____ EXERCISE DATA
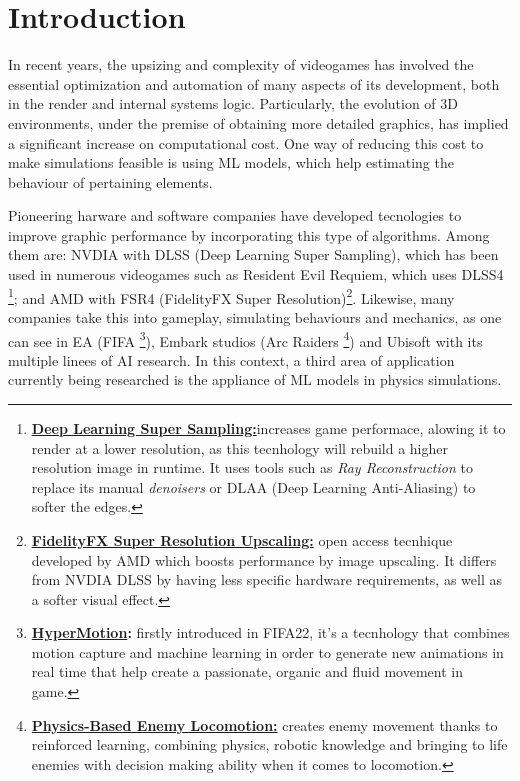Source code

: \chapter*{Introduction}
\label{cap:introduction}
In recent years, the upsizing and complexity of videogames has involved the essential optimization and automation of many aspects of its development, both in the render and internal systems logic. Particularly, the evolution of 3D environments, under the premise of obtaining more detailed graphics, has implied a significant increase on computational cost. One way of reducing this cost to make simulations feasible is using ML models, which help estimating the behaviour of pertaining elements.

Pioneering harware and software companies have developed tecnologies to improve graphic performance by incorporating this type of algorithms. Among them are: NVDIA with DLSS (Deep Learning Super Sampling), which has been used in numerous videogames such as Resident Evil Requiem, which uses DLSS4 \footnote{ \textbf{\href{https://www.nvidia.com/es-la/geforce/news/dlss-4-rtx-path-tracing-game-announcements-ces-2026/}{Deep Learning Super Sampling:}}increases game performace, alowing it to render at a lower resolution, as this tecnhology will rebuild a higher resolution image in runtime. It uses tools such as  \textit{Ray Reconstruction} to replace its manual \textit{denoisers} or DLAA (Deep Learning Anti-Aliasing) to softer the edges.}; and AMD with FSR4 (FidelityFX Super Resolution)\footnote{ \textbf{\href{https://www.amd.com/en/products/graphics/technologies/fidelityfx/super-resolution.html}{FidelityFX Super Resolution Upscaling:}} open access tecnhique developed by AMD which boosts performance by image upscaling. It differs from NVDIA DLSS by having less specific hardware requirements, as well as a softer visual effect.}. Likewise, many companies take this into gameplay, simulating behaviours and mechanics, as one can see in EA (FIFA \footnote{\textbf{\href{https://news.ea.com/press-releases/press-releases-details/2021/EA-SPORTS-Introduces-FIFA-22-With-Next-Gen-HyperMotion-Technology-Bringing-Footballs-Most-Realistic-and-Immersive-Gameplay-Experience-to-Life/default.aspx}{HyperMotion}:} firstly introduced in FIFA22, it's a tecnhology that combines motion capture and machine learning in order to generate new animations in real time that help create a passionate, organic and fluid movement in game.}), Embark studios (Arc Raiders \footnote{\textbf{\href{https://schedule.gdconf.com/session/learning-to-move-physics-based-enemy-locomotion-in-arc-raiders/917319}{Physics-Based Enemy Locomotion:}} creates enemy movement thanks to reinforced learning, combining physics, robotic knowledge and bringing to life enemies with decision making ability when it comes to locomotion.}) and Ubisoft with its multiple linees of AI research. In this context, a third area of application currently being researched is the appliance of ML models in physics simulations.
________
* _TASK INSTRUCTIONS_:
Each line from the first line of the entries through the line containing "In recent years, the" should be duplicated word for word, and nothing more; the pictures stay out.

* _RESPONSE AREA_:
Source code

: \chapter*{Introduction}
\label{cap:introduction}
In recent years, the upsizing and complexity of videogames has involved the essential optimization and automation of many aspects of its development, both in the render and internal systems logic. Particularly, the evolution of 3D environments, under the premise of obtaining more detailed graphics, has implied a significant increase on computational cost. One way of reducing this cost to make simulations feasible is using ML models, which help estimating the behaviour of pertaining elements.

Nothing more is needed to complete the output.